What's with the vicarious righteous indignation?

CatsAttack
14th July 2013, 08:49
Some of us don't live in "most parts of Anglophone North America"

Prairie Fire
14th July 2013, 10:25
SM Hypermarket, Philippines:
http://cdn0.wn.com/ph/img/16/5f/658752dbceefdbf906cd1660183f-grande.jpg

Walmart,China
http://www.kidstodayonline.com/photo/383/383839-Wal_Mart_China.jpg

SPAR supermarket, Zambia

http://www.shadowfire.nl/media/Africa_2011/Afrika2011-110110-090842CAT_1000024kodMIC-Zambia-Lusaka-Spar_supermarket_largev.jpg

Walmart, Mexico
http://farm1.static.flickr.com/85/221649204_02f306858d.jpg?v=0

Bompreço, Brazil:

http://mundobesteirol.files.wordpress.com/2009/04/hiper_bompreco.jpg

Makro , Pakistan ( in Pakistan, it's open to the public,):
http://jehanara.files.wordpress.com/2007/08/makro.jpg


Anyways, when you're ready to cut the sanctimonious shit...

I wasn't implying inferiority on the part of Cuba in any way, nor was I being ethnocentric and subjective. My point was related to how the population of Cuba is slightly over 11 Million people, and these stores are not even close to able to deal with that volume.

The average price for items in these stores was also equivalent or more than the cost of what the same item would retail for in Canada. ie.) a Can of corn in Canada retails for around 2.00$. A can of corn that I purchased in Cuba retailed for about 3.50$ American. I'm not sure if this is a measure that only applies to Tourists, because Cuba doesn't want to burden their system with additional people who aren't citizens( A similar measure applies to tourists, as far as health care is concerned,), but either way I think that these private grocers are beyond the means of much of the population there.

It is important to assess to what extent Cuban food retail has been privatized, and what the effects have been for the population. By looking at the stores that exist now, their prices and their maximum capacity, in relation to the public services that still are in place, we can make assessments and predict future trends.

I'm not a proponent of the reforms taking place in Cuba right now, in fact I've spoken out against them quite consistently. My trip to Cuba was largely to investigate the capitalist regression that is taking place, and what the effects have been for the population.

CatsAttack
14th July 2013, 10:33
It is important to assess to what extent Cuban food retail has been privatized, and what the effects have been for the population. By looking at the stores that exist now, their prices and their maximum capacity, in relation to the public services that still are in place, we can make assessments and predict future trends.

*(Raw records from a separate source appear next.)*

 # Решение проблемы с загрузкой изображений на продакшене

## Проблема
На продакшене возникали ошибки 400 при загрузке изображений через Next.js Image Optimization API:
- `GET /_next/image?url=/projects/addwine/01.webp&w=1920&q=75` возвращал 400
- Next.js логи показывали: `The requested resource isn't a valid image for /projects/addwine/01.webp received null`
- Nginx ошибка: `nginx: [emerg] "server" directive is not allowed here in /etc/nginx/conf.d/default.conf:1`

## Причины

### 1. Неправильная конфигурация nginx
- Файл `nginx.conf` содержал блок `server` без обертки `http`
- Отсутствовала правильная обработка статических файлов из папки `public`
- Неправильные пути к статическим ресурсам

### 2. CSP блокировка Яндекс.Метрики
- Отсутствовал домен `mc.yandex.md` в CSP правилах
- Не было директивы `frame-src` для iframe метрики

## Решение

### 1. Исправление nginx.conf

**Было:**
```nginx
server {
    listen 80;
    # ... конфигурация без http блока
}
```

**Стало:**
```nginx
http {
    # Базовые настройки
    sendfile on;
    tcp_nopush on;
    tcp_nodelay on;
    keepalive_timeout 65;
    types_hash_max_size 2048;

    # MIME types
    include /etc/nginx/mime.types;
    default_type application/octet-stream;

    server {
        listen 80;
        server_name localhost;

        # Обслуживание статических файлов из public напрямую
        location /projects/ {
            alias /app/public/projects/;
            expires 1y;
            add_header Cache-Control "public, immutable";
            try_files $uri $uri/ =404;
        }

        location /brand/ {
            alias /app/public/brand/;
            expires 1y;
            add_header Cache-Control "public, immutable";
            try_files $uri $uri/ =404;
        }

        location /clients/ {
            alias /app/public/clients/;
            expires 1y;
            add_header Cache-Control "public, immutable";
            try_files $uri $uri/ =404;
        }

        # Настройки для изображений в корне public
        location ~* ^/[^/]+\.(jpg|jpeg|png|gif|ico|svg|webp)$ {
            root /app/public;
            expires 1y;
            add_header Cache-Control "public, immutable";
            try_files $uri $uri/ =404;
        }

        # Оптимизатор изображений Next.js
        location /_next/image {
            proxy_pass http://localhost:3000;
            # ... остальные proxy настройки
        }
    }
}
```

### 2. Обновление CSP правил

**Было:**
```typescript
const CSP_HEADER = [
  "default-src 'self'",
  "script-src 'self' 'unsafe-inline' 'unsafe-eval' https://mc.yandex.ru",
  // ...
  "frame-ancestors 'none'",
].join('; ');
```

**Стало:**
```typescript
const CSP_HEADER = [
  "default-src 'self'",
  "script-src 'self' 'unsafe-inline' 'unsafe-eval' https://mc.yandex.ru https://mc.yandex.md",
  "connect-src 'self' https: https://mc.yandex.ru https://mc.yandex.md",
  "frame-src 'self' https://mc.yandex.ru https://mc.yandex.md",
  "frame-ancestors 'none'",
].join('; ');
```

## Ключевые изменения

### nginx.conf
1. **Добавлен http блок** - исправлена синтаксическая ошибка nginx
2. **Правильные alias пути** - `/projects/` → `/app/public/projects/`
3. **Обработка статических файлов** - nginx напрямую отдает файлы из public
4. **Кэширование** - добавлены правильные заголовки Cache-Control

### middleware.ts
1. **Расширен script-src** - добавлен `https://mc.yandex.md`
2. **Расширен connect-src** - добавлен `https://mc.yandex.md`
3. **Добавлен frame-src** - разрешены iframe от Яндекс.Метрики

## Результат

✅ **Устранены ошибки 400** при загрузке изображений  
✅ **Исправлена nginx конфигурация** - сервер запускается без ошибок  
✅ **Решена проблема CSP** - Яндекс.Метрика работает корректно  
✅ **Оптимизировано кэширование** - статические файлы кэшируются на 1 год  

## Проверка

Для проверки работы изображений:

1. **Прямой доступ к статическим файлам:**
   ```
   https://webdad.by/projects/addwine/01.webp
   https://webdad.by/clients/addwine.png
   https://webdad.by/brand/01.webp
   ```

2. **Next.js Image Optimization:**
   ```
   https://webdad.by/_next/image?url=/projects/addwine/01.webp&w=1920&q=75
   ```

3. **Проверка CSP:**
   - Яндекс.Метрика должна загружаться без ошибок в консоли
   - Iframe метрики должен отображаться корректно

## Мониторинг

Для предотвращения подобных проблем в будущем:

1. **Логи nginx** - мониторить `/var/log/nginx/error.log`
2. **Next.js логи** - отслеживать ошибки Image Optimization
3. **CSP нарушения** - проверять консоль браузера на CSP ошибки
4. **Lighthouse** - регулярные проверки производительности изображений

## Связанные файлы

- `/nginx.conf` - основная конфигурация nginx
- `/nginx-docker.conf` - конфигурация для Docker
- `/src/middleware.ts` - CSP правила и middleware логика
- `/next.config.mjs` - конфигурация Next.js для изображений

I'm not a proponent of the reforms taking place in Cuba right now, in fact I've spoken out against them quite consistently. My trip to Cuba was largely to investigate the capitalist regression that is taking place, and what the effects have been for the population.

Have you published your findings anywhere? I'd love to take a look.

Prairie Fire
14th July 2013, 10:40
I can't tell if you're being facetious.

I did write some brief notes, but nothing that has been reprinted anywhere. It was mostly for my own reference material.